What this task involves: Retrieve all lines below that have the string "슈바인슈타이거".

Extracted records:

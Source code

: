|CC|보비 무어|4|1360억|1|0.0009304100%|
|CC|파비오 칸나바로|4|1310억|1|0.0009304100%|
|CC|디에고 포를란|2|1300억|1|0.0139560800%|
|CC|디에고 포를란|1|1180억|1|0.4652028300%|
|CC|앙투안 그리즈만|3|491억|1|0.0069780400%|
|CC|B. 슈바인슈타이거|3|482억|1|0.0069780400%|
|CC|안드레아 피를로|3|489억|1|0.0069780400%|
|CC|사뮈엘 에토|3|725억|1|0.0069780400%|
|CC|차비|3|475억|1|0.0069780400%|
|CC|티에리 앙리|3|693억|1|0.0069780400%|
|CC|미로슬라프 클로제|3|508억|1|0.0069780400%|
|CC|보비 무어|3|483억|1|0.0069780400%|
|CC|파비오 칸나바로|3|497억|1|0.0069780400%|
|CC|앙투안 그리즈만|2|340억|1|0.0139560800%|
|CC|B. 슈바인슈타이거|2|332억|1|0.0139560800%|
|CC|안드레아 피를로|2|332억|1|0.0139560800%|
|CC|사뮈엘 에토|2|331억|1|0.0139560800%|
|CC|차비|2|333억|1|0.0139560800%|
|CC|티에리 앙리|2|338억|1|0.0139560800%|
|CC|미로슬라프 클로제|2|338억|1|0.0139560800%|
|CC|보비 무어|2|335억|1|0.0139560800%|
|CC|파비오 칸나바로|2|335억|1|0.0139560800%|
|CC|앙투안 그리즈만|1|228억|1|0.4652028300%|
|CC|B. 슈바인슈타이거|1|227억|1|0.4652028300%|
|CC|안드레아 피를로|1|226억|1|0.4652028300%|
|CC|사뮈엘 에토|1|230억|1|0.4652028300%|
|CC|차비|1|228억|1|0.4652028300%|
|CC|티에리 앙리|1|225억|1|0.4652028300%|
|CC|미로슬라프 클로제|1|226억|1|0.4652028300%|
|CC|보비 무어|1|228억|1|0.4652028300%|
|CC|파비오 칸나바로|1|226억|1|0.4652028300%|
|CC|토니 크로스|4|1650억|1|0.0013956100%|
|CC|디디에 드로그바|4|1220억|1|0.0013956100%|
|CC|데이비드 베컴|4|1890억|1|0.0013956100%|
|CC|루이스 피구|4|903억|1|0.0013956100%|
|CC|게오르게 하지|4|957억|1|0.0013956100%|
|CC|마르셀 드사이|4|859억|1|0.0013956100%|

==

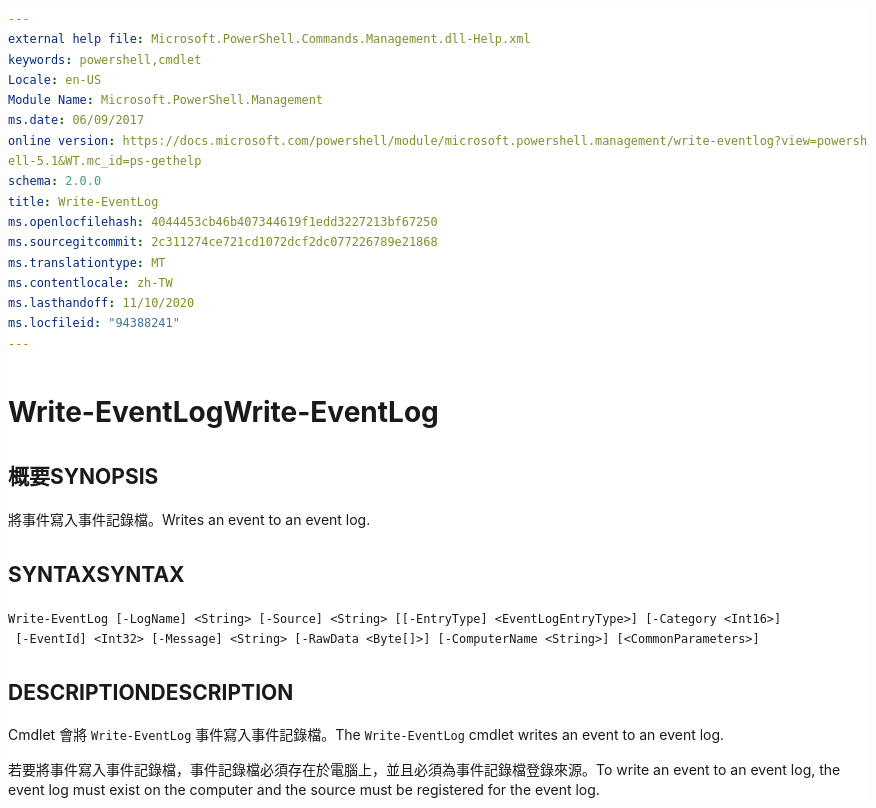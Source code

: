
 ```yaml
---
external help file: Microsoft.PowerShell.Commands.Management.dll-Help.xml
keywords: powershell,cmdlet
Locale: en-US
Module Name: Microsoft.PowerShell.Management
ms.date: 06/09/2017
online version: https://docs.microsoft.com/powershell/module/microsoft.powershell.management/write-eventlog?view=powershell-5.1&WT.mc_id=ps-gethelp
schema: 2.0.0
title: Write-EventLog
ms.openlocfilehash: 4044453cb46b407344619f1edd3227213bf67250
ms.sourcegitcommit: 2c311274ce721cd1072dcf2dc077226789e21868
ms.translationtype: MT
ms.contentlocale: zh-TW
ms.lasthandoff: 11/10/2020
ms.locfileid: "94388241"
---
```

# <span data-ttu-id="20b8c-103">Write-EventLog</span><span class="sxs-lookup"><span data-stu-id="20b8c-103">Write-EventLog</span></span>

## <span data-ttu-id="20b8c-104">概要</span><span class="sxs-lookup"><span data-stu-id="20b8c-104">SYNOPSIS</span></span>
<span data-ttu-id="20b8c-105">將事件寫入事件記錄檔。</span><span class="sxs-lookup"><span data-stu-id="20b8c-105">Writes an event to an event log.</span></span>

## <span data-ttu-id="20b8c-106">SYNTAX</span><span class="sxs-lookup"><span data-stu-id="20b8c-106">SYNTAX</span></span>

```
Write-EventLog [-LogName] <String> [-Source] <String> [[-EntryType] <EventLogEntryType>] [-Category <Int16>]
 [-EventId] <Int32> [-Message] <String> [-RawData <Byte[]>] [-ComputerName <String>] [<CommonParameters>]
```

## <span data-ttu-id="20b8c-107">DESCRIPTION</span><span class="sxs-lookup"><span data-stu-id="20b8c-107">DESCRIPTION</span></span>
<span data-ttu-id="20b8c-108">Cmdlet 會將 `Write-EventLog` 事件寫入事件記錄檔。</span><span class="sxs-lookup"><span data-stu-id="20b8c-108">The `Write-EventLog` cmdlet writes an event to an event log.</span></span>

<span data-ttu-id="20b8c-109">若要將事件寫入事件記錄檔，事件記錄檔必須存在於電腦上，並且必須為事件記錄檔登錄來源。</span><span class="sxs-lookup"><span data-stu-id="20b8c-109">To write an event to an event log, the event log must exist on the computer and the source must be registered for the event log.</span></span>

Reply:
|CC|B. 슈바인슈타이거|3|482억|1|0.0069780400%|
|CC|B. 슈바인슈타이거|2|332억|1|0.0139560800%|
|CC|B. 슈바인슈타이거|1|227억|1|0.4652028300%|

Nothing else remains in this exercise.